What you are asked to do:
Copies of all lines that contain "includegraphics" are needed; take them from the data below.

Available data:
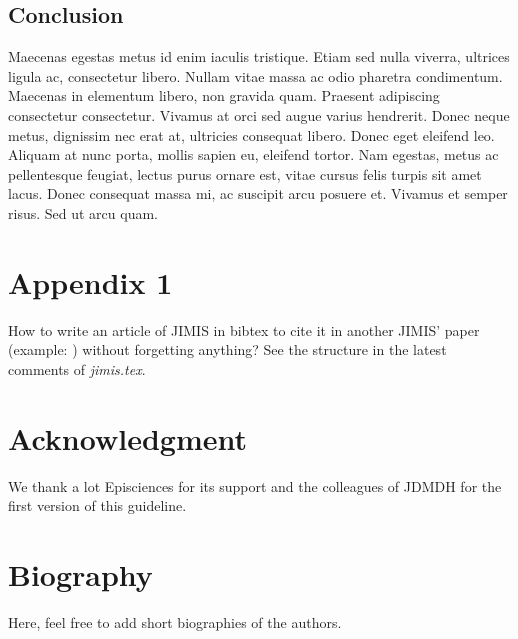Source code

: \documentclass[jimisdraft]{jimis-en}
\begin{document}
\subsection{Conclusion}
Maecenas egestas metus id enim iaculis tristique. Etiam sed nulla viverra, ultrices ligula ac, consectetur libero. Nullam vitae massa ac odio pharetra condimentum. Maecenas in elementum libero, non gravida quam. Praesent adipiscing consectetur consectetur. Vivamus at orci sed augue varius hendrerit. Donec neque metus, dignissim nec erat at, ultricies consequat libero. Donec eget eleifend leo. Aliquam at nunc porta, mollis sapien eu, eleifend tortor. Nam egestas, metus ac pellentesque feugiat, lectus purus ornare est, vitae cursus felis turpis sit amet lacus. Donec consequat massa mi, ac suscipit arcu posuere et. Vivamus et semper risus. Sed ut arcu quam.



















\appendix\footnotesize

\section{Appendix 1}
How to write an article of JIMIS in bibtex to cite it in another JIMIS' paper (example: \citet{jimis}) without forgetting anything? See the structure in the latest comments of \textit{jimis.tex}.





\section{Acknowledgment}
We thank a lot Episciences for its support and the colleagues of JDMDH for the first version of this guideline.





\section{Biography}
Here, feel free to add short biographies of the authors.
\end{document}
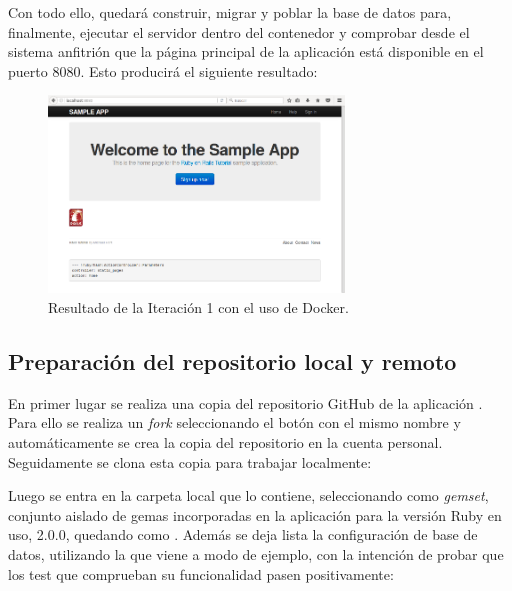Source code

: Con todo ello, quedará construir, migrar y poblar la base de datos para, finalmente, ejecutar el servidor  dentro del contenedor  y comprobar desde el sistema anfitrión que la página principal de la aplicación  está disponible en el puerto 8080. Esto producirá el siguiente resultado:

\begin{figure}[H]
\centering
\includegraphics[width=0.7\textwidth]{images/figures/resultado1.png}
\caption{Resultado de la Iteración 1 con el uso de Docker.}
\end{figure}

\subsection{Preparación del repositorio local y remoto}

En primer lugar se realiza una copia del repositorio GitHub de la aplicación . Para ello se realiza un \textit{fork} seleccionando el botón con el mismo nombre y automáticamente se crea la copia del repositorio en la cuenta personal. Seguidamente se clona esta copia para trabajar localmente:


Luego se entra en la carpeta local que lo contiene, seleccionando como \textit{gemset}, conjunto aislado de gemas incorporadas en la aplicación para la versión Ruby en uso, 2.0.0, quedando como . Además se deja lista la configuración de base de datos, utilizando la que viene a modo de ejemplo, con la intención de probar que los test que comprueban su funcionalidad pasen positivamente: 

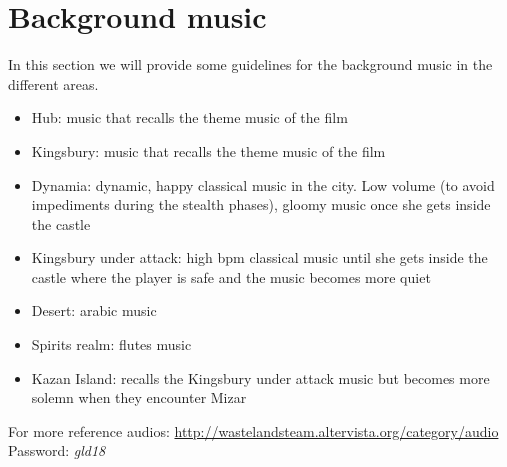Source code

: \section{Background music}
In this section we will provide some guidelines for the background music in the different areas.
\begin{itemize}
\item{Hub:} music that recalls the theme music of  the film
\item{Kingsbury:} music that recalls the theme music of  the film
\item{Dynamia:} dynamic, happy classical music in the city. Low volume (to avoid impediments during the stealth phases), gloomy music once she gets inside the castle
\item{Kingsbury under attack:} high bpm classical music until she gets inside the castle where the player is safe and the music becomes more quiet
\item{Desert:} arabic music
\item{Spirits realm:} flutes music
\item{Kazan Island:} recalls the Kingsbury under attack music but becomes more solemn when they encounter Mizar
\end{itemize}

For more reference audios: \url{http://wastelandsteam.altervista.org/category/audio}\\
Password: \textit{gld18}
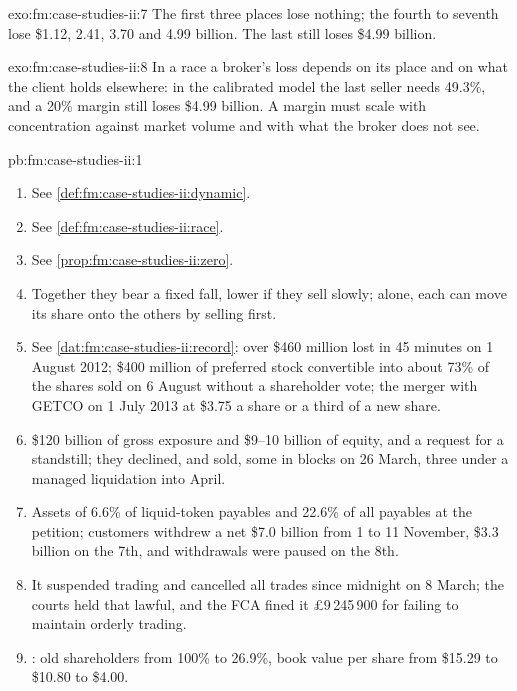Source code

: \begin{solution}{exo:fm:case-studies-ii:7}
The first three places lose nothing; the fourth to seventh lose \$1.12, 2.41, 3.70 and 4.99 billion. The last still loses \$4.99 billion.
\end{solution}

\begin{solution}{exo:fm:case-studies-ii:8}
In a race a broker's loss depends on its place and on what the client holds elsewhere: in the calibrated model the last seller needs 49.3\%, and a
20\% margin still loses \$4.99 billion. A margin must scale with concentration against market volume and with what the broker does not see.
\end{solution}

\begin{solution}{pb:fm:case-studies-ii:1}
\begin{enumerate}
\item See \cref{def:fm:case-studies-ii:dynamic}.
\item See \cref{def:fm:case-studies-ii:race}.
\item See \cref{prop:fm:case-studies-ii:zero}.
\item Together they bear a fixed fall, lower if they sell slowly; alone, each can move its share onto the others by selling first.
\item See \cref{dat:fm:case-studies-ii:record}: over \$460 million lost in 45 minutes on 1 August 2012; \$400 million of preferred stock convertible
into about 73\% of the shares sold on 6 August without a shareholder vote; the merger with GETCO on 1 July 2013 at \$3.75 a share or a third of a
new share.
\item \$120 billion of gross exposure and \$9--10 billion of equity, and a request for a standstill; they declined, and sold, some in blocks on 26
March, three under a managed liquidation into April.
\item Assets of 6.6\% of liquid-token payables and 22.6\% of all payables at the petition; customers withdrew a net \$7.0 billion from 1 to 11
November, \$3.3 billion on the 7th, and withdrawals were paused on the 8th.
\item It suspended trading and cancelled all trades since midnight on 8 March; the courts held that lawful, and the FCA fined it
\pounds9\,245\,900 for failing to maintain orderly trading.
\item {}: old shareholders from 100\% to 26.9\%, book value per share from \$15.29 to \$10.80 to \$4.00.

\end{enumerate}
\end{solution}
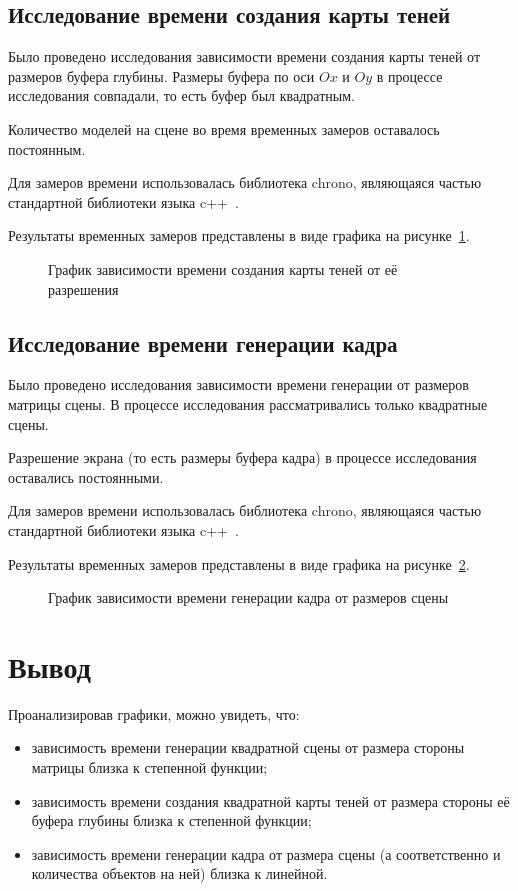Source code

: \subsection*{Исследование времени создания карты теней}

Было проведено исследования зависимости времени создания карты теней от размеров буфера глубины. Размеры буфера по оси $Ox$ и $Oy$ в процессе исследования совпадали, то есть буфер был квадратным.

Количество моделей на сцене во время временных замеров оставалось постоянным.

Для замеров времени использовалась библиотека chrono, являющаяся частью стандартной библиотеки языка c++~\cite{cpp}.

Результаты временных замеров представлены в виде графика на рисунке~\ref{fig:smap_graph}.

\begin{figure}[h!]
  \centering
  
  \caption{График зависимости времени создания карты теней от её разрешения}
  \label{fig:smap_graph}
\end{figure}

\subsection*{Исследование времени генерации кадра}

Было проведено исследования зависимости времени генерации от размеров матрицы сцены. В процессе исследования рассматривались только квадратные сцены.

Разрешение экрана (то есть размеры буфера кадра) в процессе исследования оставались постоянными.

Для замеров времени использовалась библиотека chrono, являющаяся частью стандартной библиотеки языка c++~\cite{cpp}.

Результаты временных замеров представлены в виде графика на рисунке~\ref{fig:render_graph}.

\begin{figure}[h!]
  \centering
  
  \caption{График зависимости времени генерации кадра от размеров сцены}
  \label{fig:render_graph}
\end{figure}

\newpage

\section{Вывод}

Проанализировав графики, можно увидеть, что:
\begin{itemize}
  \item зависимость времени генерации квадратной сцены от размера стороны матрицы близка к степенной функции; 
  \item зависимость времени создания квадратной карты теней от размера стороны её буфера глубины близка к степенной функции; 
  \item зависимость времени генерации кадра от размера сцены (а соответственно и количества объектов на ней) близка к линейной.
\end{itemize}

---

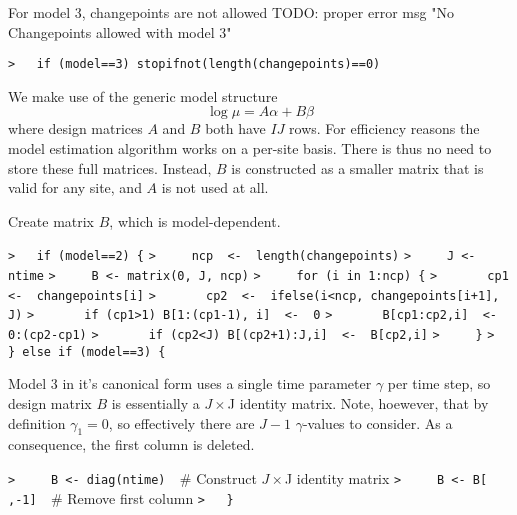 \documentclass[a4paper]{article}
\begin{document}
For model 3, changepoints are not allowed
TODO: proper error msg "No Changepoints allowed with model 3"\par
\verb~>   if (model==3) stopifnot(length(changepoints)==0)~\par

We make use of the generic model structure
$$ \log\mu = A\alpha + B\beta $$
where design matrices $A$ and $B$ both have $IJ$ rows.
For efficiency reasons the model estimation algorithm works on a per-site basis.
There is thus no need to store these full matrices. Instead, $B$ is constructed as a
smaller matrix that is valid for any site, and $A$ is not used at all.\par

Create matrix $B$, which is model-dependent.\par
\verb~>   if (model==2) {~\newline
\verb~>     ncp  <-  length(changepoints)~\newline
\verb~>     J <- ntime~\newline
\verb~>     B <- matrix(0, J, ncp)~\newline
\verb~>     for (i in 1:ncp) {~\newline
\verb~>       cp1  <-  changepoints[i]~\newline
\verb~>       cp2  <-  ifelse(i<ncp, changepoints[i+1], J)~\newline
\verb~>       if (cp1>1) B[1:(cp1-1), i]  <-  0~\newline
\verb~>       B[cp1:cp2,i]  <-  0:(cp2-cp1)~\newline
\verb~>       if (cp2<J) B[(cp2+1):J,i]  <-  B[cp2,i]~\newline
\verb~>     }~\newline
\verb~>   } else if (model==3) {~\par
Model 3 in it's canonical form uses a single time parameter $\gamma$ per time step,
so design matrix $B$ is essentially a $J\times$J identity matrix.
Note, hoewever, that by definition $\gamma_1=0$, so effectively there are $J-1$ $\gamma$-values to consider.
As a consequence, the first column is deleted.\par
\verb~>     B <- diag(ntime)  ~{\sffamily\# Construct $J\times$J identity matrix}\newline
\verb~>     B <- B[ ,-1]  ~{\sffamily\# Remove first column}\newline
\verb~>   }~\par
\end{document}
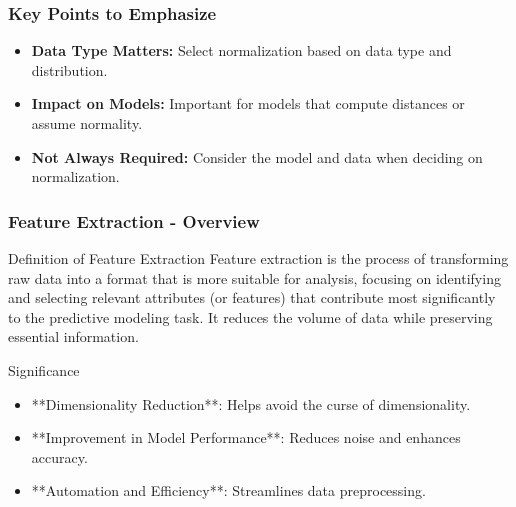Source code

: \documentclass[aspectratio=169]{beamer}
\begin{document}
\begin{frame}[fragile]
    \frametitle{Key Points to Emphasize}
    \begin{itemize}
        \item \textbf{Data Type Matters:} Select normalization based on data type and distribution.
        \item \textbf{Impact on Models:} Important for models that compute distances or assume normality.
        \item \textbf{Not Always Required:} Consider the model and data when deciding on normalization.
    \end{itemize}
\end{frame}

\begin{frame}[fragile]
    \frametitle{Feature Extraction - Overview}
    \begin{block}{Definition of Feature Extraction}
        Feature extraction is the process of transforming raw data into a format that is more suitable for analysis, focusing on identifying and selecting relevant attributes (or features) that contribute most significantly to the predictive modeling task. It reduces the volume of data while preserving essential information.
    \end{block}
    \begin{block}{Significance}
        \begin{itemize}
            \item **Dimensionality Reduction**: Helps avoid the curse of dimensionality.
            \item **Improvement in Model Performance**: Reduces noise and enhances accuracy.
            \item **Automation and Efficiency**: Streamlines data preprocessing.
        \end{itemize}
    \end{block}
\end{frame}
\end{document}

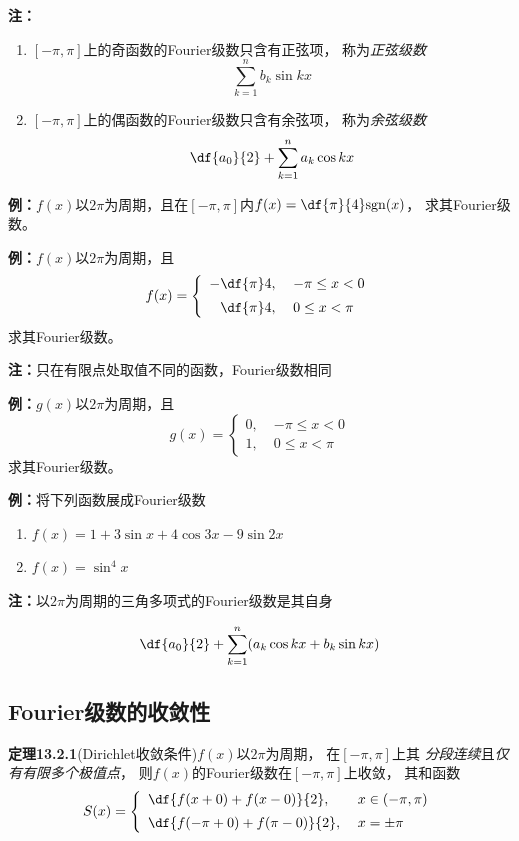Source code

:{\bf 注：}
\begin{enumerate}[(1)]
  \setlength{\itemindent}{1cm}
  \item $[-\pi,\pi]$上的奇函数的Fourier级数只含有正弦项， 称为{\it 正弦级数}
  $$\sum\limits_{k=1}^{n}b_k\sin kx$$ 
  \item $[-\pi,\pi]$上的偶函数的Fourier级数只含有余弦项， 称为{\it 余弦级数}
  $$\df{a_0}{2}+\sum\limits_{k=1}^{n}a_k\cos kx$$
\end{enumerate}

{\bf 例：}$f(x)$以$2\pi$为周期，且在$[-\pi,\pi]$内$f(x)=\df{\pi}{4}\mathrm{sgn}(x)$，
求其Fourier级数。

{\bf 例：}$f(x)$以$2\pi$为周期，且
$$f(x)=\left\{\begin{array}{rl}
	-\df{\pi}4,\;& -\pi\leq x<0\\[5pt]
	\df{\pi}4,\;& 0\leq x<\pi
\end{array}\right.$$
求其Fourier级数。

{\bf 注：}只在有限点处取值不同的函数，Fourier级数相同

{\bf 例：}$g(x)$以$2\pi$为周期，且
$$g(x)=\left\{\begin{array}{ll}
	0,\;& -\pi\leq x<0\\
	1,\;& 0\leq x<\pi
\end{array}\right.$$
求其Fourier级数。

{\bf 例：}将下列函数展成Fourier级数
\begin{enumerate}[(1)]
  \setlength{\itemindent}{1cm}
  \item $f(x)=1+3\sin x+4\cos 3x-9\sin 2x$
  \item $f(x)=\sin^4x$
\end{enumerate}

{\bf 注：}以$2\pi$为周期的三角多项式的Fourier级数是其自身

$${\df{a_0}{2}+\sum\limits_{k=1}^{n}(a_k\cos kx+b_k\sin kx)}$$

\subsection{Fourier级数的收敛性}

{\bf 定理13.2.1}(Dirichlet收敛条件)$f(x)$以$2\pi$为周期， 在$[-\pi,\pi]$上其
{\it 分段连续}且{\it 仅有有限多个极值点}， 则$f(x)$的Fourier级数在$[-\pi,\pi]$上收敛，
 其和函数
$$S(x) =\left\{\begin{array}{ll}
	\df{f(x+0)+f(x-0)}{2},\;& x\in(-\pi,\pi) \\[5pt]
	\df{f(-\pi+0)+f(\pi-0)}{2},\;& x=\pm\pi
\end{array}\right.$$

---

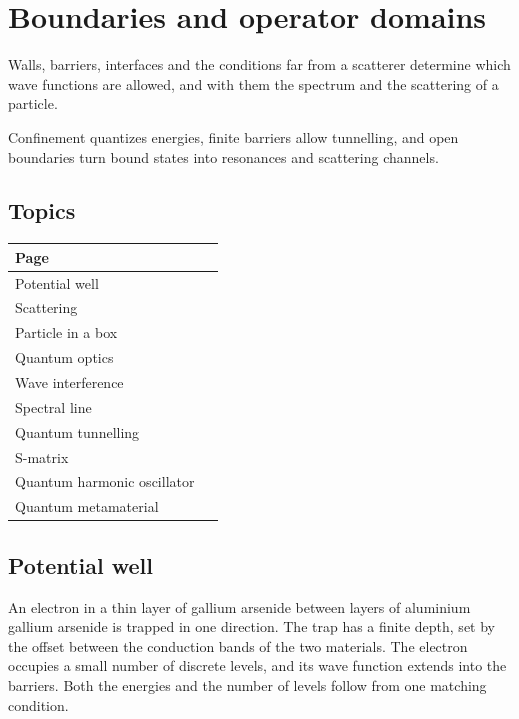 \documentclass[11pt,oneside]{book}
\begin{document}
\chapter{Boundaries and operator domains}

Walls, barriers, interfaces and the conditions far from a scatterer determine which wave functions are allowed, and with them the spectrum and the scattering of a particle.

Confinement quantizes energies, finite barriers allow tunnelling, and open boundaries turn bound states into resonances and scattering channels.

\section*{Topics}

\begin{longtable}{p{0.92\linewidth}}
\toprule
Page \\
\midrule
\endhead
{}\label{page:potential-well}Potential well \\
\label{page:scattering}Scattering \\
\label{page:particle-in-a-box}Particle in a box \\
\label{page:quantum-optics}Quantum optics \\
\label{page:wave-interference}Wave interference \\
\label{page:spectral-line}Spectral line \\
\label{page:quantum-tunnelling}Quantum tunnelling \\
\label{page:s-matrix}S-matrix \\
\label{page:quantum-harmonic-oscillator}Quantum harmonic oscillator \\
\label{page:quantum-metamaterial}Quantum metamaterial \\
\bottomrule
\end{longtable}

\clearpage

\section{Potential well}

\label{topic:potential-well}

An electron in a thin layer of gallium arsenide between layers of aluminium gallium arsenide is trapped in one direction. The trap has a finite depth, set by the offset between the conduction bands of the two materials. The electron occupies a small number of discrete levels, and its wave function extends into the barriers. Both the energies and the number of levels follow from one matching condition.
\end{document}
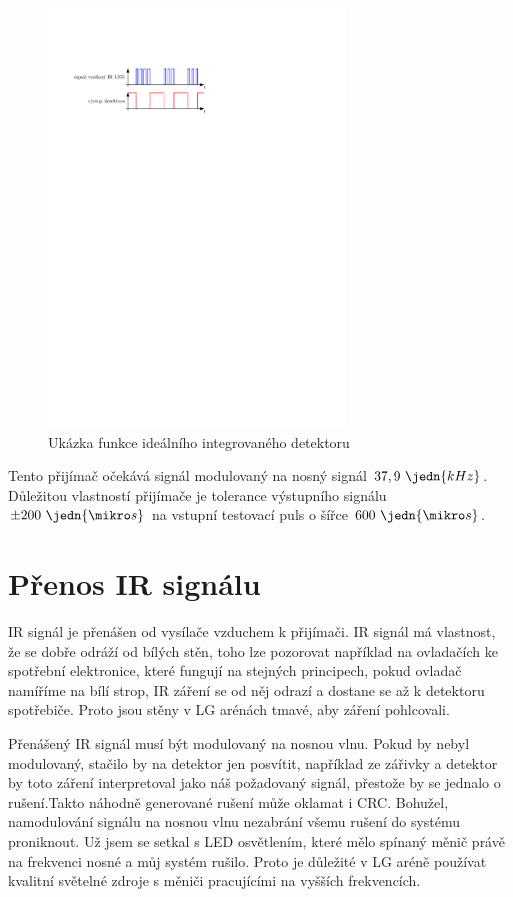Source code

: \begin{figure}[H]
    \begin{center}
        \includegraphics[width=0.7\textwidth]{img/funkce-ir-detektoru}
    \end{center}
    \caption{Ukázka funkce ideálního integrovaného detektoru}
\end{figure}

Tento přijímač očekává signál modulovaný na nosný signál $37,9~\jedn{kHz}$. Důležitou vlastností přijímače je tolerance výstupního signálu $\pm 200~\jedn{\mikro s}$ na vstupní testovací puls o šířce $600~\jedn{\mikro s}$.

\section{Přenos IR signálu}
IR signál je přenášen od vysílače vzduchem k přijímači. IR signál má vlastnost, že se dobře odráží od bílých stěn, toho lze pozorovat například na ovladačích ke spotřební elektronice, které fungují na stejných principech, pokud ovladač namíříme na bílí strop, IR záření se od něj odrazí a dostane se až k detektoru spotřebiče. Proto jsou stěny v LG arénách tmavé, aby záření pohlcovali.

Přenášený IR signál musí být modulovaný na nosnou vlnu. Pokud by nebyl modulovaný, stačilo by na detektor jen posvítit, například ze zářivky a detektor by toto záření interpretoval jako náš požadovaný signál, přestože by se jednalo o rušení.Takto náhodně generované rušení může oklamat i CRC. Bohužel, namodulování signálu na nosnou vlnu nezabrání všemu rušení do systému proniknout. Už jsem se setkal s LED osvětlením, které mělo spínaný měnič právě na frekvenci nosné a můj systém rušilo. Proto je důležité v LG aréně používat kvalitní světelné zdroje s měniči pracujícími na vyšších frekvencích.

Solution:
\includegraphics[width=0.7\textwidth]{images/figures/resultado1.png}
        \includegraphics[width=0.7\textwidth]{img/funkce-ir-detektoru}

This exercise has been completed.